Patrick Witt is the Yale wunderkind whose decision to forgo a Rhodes Scholarship to become a recruit in the NFL has lately been churning emotions in the New York Times sports section. Witt did not give up the Rhodes, it is claimed, because of his love of football. He gave it up out because he’d been nailed over a sexual assault.
Very frankly, I find the substance of this case pretty boring. How many of us really care why or whether Mr. Patrick Witt did or did not become a Rhodes Scholar?
The only issue I find interesting here is this question: What is a “sexual assault?”
We’re told that Patrick Witt was accused of that offense by a young woman who was a fellow student at Yale. Yale officials “informally” confronted Witt with the charge, and the matter was settled (without any investigation) by having the two agree to “stay friends” but avoid each other’s company for a while.
And that, ladies and gentlemen, was IT.
Excuse me?
I’d been led to believe that sexual assault was a crime. A serious crime.

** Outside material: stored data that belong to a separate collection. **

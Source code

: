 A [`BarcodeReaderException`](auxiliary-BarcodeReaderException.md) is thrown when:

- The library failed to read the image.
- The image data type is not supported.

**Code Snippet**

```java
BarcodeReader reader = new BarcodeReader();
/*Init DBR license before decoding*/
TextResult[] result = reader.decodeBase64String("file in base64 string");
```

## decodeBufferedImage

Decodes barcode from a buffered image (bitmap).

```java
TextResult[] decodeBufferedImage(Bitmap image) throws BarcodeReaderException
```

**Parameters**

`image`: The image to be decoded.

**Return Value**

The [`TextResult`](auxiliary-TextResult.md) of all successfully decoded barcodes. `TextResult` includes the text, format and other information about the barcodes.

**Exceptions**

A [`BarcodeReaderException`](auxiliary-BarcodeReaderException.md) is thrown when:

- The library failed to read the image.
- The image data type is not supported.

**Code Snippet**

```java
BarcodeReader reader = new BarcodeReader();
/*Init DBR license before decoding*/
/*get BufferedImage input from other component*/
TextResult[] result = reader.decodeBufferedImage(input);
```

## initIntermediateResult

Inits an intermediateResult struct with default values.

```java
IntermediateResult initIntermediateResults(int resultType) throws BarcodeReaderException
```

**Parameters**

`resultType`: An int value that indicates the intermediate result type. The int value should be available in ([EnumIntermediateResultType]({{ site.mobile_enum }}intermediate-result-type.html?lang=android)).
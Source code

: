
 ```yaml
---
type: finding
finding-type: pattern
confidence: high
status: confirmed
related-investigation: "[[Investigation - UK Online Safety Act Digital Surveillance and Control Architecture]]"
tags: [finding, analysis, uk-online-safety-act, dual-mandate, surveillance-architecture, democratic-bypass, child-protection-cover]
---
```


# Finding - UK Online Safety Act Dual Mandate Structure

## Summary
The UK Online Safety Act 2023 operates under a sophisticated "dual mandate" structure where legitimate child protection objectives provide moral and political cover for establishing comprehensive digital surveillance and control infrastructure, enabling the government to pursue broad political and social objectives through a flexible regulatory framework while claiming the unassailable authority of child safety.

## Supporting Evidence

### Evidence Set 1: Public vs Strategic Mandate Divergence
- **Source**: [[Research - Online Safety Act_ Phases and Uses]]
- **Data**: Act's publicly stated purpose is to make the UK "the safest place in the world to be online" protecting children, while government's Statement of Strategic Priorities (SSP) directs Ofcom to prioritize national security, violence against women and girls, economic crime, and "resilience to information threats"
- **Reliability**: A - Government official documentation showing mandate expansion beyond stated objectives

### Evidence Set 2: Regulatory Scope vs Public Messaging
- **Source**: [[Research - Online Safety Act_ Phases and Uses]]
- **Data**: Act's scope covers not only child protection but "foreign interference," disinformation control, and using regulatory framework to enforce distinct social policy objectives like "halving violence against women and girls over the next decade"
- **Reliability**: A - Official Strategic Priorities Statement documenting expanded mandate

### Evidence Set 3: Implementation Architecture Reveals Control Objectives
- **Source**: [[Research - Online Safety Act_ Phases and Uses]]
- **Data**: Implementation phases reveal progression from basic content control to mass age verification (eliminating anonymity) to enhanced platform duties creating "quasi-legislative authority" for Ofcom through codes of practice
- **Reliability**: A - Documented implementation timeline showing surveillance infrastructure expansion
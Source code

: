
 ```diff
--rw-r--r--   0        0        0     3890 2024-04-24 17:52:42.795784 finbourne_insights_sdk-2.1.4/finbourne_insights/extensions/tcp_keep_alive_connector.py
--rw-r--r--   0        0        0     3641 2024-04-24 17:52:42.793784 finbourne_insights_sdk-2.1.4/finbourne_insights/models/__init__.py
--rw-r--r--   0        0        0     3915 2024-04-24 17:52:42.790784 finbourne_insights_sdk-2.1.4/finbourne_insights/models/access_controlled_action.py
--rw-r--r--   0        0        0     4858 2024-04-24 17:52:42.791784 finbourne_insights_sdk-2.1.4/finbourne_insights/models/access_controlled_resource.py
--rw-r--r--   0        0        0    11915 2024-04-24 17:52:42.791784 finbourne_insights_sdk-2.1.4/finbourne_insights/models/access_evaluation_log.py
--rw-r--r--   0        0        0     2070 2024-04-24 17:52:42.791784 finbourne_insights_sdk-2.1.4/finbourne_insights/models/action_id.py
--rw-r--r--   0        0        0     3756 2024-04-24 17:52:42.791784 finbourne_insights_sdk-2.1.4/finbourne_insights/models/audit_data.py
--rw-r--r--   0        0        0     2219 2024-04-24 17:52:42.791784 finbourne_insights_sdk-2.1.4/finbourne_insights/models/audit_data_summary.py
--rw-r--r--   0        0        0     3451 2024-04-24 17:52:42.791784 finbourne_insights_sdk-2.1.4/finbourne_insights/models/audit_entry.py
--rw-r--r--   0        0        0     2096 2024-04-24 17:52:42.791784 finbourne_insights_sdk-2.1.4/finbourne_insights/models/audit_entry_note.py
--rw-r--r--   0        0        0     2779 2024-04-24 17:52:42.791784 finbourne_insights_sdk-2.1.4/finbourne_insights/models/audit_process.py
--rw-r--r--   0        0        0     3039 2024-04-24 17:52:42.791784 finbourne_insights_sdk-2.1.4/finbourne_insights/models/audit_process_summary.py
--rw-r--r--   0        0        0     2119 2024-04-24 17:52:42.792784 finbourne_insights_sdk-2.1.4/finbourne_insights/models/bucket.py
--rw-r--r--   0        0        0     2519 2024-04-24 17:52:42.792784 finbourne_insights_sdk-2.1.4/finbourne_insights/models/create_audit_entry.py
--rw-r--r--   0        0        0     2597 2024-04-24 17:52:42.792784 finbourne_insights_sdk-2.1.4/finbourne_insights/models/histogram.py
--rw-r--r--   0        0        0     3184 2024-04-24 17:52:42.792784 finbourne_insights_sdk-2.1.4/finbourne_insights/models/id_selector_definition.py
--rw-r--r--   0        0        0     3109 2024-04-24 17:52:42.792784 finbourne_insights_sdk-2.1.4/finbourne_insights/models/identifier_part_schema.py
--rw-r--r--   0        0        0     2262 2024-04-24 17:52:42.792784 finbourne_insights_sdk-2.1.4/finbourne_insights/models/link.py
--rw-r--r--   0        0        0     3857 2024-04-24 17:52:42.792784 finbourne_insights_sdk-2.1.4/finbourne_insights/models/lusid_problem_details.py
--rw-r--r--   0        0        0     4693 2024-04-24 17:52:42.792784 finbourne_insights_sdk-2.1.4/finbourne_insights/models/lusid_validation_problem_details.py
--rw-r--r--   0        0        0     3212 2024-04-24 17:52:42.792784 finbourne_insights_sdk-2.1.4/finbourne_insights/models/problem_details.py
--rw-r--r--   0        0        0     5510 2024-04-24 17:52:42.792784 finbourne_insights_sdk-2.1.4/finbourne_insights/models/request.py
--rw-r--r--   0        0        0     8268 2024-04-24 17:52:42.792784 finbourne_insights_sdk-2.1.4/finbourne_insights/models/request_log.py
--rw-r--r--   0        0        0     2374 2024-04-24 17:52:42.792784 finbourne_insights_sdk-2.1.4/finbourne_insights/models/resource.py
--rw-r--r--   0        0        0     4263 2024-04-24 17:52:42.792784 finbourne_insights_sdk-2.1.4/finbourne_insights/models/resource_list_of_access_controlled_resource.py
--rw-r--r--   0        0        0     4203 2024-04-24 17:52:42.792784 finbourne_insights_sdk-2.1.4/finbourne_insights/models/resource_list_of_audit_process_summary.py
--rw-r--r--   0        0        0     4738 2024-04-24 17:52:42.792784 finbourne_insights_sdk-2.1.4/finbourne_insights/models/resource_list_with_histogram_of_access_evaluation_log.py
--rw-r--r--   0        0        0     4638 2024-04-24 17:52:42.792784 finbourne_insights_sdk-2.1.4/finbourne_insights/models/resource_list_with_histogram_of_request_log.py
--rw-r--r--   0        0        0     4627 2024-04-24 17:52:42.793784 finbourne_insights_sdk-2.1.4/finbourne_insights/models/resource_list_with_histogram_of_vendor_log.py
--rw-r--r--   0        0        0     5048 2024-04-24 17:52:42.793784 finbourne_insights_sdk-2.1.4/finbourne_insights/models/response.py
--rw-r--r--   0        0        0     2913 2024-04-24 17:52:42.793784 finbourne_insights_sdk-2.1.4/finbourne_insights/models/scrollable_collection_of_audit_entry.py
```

In my reading, it is customary to speak of sexual assault as if it were only a few legal millimeters away from outright rape, and therefore presumably a felony, properly punishable by a long prison term.
So how can it be that Patrick Witt is not in a state penitentiary doing time? (Right now, the real Patrick Witt is happily training in a camp for NFL recruits.)
The only possible answer is that Witt’s “sexual assault,” whatever it was, was not a felony at all. Or anything like a felony. It may not even have been a misdemeanor. It may not have violated any law whatsoever. It may have been little more than an especially objectionable and gross breach of sexual etiquette.
That makes this sentence from the Times’ coverage leap into prominence: Connecticut law does not require colleges to report suspected sex offenses, and experts say the vast majority of campus sexual assaults are not reported,either the college authorities or to the police.
“The vast majority of sexual assaults are not reported, either to the college authorities or the police.”
What?
If ”sexual assault” is truly the major crime that so many influential voices insist it is, how is it even thinkable that universities don’t report it to the police? Would they not bother reporting a murder on campus? Would they shrug off a kidnapping and demand for ransom? Suppose students were being maimed and tortured or held prisoner against their will? Would this be a matter for some sweet little heart-to-heart talk? Supposing arsonists were burning the students’s cars or rooms? Would the officials not call 911?
Come on.
So why is the equally grave crime of sexual assault ignored? Can it be that the “vast majority of sexual assaults” on college campuses aren’t really crimes at all, but personal offenses ripe not for the penitentiary but some sententious little talking-to, as seems to have been the case here?
And if that is so, why has “sexual assault” been made into something millions of people think it is only a little less heinous than rape?
Can it be that those millions are being misled?